Saved data entries
= = =
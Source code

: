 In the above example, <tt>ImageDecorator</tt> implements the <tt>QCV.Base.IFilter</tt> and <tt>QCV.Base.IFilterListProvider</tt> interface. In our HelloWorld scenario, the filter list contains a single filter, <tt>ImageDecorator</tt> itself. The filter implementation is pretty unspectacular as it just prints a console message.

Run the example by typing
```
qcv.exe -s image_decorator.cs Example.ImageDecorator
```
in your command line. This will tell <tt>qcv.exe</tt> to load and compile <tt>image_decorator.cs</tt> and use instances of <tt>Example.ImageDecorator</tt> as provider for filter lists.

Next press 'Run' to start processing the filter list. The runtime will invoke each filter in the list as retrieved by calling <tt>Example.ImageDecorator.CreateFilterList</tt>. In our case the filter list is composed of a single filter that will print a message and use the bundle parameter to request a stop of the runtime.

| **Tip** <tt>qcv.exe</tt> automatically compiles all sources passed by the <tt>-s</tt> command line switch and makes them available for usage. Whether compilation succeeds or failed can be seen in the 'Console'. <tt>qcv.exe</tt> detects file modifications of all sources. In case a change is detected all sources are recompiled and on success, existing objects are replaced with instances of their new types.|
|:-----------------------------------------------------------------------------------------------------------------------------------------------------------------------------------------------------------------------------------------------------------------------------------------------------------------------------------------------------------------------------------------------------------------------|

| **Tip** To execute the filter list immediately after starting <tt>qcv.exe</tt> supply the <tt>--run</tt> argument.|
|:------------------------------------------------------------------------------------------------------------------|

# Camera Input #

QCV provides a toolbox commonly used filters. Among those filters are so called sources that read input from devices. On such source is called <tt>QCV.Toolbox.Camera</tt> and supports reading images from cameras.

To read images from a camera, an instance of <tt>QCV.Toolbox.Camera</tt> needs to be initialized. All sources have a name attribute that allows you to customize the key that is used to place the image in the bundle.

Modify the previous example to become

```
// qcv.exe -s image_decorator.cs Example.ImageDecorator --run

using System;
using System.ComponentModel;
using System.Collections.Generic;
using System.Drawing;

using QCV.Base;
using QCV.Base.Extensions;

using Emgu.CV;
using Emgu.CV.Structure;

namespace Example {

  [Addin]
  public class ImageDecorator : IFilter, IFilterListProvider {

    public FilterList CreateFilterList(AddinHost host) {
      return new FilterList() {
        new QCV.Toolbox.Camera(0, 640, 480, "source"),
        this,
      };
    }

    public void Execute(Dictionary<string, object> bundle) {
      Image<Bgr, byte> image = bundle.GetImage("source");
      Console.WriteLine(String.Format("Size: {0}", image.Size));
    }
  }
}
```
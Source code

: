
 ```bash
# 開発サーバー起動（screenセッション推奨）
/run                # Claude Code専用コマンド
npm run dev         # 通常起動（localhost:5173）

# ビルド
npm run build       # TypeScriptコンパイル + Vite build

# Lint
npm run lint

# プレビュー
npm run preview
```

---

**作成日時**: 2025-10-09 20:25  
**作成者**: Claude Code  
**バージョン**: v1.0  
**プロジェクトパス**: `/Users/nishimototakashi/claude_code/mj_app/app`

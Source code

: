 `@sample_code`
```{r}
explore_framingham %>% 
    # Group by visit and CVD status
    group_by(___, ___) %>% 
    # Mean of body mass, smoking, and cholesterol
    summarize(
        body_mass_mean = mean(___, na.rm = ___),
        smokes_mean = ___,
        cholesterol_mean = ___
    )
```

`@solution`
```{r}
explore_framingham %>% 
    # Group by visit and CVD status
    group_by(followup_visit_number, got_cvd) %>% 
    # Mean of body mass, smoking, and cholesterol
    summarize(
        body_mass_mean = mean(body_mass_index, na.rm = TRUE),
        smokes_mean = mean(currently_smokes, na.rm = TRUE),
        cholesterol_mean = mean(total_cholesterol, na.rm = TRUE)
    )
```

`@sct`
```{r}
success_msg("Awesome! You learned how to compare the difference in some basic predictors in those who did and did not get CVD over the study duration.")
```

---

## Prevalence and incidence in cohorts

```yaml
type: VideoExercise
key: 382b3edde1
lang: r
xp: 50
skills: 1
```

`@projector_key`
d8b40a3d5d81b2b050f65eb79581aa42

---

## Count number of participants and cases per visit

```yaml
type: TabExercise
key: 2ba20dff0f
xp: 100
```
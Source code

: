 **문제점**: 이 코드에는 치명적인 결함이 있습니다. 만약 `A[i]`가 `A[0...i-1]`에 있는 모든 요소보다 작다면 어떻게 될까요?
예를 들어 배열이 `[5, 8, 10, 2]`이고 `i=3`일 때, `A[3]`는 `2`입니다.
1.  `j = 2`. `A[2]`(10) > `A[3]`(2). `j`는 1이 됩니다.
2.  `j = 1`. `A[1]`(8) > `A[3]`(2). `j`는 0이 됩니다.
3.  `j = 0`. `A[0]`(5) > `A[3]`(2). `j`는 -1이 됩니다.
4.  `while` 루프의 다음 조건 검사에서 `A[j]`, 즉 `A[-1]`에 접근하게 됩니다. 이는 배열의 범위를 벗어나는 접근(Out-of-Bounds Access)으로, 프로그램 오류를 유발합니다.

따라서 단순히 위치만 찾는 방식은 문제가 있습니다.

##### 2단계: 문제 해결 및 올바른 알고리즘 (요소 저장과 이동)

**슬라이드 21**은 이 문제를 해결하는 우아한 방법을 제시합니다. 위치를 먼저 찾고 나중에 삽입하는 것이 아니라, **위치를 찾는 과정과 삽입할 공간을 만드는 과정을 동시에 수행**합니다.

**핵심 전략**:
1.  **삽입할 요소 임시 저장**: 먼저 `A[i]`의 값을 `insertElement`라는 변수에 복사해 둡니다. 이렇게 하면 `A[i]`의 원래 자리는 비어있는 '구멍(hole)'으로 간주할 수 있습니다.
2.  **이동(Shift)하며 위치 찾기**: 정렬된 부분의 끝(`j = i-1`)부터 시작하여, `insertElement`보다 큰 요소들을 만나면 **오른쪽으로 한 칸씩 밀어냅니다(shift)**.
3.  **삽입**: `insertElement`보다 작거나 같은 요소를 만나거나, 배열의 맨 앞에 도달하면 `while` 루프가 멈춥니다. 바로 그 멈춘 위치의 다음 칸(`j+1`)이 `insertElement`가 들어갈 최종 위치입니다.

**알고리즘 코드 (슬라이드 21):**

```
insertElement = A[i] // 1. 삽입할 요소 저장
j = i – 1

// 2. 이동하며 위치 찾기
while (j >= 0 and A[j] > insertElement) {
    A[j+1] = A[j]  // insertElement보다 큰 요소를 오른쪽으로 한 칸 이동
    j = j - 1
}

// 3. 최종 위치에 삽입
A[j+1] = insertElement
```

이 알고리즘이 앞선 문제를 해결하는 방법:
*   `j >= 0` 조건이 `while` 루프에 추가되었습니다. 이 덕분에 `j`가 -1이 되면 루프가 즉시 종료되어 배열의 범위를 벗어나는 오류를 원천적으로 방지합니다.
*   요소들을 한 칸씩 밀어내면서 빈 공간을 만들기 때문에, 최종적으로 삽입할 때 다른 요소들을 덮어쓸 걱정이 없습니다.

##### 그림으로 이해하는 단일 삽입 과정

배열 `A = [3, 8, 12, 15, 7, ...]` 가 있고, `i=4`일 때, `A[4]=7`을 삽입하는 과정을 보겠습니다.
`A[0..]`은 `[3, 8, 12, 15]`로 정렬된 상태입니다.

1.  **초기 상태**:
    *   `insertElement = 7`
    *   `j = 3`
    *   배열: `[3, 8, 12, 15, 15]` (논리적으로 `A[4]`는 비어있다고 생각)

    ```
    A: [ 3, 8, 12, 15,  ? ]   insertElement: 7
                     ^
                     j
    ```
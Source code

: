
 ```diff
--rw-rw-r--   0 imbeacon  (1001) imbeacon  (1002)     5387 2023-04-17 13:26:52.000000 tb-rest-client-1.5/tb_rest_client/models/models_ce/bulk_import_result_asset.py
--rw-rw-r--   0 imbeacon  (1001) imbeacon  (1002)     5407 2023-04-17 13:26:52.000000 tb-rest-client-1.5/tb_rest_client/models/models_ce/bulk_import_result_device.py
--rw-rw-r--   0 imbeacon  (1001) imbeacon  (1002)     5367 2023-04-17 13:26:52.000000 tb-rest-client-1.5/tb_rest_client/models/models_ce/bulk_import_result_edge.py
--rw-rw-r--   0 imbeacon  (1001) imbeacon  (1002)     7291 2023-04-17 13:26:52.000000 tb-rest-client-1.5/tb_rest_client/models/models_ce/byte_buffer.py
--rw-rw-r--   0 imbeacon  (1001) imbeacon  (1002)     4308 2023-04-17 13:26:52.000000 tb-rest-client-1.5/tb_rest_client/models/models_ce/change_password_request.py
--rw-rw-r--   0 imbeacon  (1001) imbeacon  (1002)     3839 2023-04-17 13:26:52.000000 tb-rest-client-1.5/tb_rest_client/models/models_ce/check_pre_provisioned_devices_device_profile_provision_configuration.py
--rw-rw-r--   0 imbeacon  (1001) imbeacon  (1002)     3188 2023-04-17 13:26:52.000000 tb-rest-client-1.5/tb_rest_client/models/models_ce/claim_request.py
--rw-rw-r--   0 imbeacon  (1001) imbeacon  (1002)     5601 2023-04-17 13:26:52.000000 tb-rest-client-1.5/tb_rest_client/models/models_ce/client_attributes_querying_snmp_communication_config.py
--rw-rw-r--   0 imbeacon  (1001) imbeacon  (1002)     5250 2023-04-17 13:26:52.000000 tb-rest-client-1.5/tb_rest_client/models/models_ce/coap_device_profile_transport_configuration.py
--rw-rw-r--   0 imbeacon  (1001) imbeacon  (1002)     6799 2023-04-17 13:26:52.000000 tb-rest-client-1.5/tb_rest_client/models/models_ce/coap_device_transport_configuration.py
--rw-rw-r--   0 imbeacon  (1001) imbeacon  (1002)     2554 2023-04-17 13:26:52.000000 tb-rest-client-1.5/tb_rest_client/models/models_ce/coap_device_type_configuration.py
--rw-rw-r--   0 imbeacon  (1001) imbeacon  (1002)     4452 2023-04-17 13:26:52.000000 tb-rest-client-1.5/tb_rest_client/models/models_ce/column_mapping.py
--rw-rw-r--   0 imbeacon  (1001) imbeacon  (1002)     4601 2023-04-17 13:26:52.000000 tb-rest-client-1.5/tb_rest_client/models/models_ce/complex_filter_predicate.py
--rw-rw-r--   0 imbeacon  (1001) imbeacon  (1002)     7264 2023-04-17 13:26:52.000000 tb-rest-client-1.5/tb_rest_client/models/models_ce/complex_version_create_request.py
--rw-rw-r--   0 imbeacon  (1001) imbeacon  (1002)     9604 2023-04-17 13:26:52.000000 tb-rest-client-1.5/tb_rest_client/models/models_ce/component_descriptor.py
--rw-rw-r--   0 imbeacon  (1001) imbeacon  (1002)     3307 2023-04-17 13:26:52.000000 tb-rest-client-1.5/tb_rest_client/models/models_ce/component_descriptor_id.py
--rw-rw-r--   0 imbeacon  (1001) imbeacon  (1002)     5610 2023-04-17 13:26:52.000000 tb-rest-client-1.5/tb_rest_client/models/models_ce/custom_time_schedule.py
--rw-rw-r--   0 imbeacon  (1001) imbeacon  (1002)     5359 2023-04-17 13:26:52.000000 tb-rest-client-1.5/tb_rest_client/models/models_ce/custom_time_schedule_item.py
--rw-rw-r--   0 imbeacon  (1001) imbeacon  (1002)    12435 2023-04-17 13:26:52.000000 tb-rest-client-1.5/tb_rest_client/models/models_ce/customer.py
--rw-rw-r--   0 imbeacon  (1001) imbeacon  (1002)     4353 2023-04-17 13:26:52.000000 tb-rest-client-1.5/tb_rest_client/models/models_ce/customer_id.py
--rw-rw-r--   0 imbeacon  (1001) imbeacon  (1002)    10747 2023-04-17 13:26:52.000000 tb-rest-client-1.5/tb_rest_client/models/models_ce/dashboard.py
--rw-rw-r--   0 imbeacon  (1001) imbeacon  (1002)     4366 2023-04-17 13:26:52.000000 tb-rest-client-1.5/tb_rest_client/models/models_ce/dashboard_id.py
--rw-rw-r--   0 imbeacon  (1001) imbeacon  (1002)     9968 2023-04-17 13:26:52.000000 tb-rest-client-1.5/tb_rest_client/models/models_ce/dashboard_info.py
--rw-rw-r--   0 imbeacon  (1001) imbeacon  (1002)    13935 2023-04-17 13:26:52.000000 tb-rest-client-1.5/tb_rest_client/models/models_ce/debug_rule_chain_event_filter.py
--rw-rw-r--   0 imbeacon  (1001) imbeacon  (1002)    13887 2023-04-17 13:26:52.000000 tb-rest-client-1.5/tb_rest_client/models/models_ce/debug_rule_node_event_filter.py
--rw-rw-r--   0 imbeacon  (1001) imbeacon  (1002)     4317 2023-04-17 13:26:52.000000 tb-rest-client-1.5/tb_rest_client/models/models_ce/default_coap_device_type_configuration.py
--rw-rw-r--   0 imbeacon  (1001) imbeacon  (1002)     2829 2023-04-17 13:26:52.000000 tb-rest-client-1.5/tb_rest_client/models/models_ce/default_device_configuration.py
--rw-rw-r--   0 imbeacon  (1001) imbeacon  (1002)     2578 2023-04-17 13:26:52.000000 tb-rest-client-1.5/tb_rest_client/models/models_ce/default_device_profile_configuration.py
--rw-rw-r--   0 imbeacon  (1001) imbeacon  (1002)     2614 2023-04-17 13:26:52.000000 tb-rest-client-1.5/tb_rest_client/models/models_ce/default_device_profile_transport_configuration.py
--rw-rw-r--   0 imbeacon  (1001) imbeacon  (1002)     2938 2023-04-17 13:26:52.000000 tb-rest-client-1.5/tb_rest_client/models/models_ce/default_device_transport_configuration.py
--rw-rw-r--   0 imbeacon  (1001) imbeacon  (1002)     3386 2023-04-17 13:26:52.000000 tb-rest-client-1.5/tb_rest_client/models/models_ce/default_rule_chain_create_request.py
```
= = =
What you need to do: Bring together each line above where the string "오른쪽으로" turns up.

Exercise result:
2.  **이동(Shift)하며 위치 찾기**: 정렬된 부분의 끝(`j = i-1`)부터 시작하여, `insertElement`보다 큰 요소들을 만나면 **오른쪽으로 한 칸씩 밀어냅니다(shift)**.
    A[j+1] = A[j]  // insertElement보다 큰 요소를 오른쪽으로 한 칸 이동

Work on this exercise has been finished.